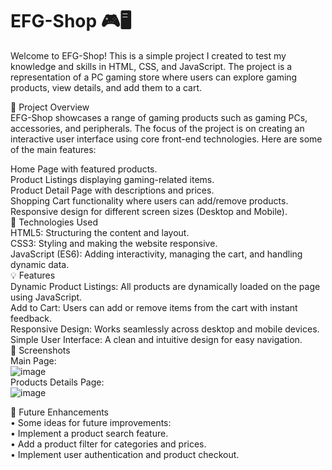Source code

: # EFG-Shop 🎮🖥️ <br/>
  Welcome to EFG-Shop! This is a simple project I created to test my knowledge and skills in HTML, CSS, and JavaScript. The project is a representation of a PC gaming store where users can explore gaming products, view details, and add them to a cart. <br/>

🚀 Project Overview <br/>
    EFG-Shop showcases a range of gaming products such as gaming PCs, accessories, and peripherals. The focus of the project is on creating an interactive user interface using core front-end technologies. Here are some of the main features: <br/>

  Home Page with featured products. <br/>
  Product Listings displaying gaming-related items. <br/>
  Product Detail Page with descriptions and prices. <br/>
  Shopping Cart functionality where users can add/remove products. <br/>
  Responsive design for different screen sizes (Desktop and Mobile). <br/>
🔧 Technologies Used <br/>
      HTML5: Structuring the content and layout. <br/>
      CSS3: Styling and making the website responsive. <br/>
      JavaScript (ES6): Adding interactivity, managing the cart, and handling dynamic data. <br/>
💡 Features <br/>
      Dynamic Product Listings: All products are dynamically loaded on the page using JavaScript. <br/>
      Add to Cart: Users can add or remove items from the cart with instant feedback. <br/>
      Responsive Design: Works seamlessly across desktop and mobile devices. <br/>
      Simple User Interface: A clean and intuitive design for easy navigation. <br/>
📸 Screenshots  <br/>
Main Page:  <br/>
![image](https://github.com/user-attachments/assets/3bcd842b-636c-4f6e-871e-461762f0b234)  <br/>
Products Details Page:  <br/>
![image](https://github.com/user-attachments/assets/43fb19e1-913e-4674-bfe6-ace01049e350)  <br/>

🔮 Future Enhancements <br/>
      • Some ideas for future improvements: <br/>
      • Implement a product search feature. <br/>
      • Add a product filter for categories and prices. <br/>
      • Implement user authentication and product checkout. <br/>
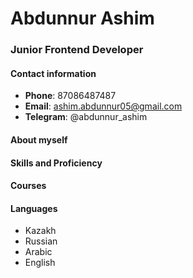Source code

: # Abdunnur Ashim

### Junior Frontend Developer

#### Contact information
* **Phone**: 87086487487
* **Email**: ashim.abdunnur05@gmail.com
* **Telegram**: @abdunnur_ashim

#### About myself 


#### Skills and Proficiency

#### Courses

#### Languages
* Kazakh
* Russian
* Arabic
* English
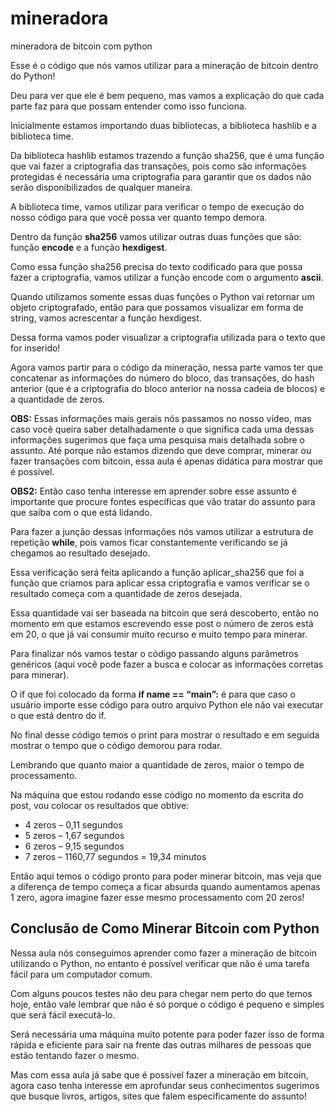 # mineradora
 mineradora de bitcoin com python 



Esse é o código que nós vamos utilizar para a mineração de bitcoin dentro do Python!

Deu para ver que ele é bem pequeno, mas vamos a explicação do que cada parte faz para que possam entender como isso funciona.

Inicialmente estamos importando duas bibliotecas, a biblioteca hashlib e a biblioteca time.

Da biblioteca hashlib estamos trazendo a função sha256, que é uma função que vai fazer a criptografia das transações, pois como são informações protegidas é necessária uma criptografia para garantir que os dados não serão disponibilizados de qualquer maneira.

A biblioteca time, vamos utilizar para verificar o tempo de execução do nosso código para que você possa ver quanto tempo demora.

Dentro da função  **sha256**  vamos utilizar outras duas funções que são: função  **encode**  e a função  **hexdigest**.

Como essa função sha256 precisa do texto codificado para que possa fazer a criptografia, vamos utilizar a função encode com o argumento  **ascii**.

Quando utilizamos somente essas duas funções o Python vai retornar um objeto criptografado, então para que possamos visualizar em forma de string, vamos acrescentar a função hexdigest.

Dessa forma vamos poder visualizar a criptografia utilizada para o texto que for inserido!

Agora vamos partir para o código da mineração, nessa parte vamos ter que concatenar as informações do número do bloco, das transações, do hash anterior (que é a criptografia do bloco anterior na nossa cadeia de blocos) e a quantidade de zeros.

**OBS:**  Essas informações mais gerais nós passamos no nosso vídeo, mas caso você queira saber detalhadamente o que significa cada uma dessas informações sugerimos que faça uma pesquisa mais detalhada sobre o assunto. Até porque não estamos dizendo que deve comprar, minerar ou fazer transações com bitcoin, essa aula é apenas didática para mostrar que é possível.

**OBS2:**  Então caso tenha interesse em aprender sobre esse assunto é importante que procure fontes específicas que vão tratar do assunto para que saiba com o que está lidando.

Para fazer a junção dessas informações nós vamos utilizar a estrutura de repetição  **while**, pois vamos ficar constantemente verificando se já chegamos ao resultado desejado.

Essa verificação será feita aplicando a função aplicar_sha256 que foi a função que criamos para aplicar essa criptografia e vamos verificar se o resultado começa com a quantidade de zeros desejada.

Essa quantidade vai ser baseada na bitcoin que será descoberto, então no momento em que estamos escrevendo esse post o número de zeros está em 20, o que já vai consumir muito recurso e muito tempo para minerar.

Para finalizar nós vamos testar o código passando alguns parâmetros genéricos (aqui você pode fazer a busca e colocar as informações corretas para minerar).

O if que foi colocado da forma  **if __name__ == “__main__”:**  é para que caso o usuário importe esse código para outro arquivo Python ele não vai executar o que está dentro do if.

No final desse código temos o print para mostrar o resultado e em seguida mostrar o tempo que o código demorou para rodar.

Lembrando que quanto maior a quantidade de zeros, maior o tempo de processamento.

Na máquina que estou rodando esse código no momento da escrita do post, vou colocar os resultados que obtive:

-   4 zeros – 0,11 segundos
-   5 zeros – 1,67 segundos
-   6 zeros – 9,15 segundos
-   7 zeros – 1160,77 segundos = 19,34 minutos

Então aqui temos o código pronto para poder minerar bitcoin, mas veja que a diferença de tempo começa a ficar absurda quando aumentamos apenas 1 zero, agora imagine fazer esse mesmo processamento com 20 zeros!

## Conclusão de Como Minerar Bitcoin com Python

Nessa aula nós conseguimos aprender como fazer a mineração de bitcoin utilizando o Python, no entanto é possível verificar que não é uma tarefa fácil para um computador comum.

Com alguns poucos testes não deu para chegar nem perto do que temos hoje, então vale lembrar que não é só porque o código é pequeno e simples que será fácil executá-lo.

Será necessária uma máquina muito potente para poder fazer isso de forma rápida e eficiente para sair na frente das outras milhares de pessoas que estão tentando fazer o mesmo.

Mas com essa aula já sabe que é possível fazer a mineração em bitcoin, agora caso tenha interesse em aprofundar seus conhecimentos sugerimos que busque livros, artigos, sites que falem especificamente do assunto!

■ ■ ■

Only these are to be transcribed: the line with "Nessa aula nós" and every line after it through the last line of the entries, each exactly.

== Response ==
Nessa aula nós conseguimos aprender como fazer a mineração de bitcoin utilizando o Python, no entanto é possível verificar que não é uma tarefa fácil para um computador comum.

Com alguns poucos testes não deu para chegar nem perto do que temos hoje, então vale lembrar que não é só porque o código é pequeno e simples que será fácil executá-lo.

Será necessária uma máquina muito potente para poder fazer isso de forma rápida e eficiente para sair na frente das outras milhares de pessoas que estão tentando fazer o mesmo.

Mas com essa aula já sabe que é possível fazer a mineração em bitcoin, agora caso tenha interesse em aprofundar seus conhecimentos sugerimos que busque livros, artigos, sites que falem especificamente do assunto!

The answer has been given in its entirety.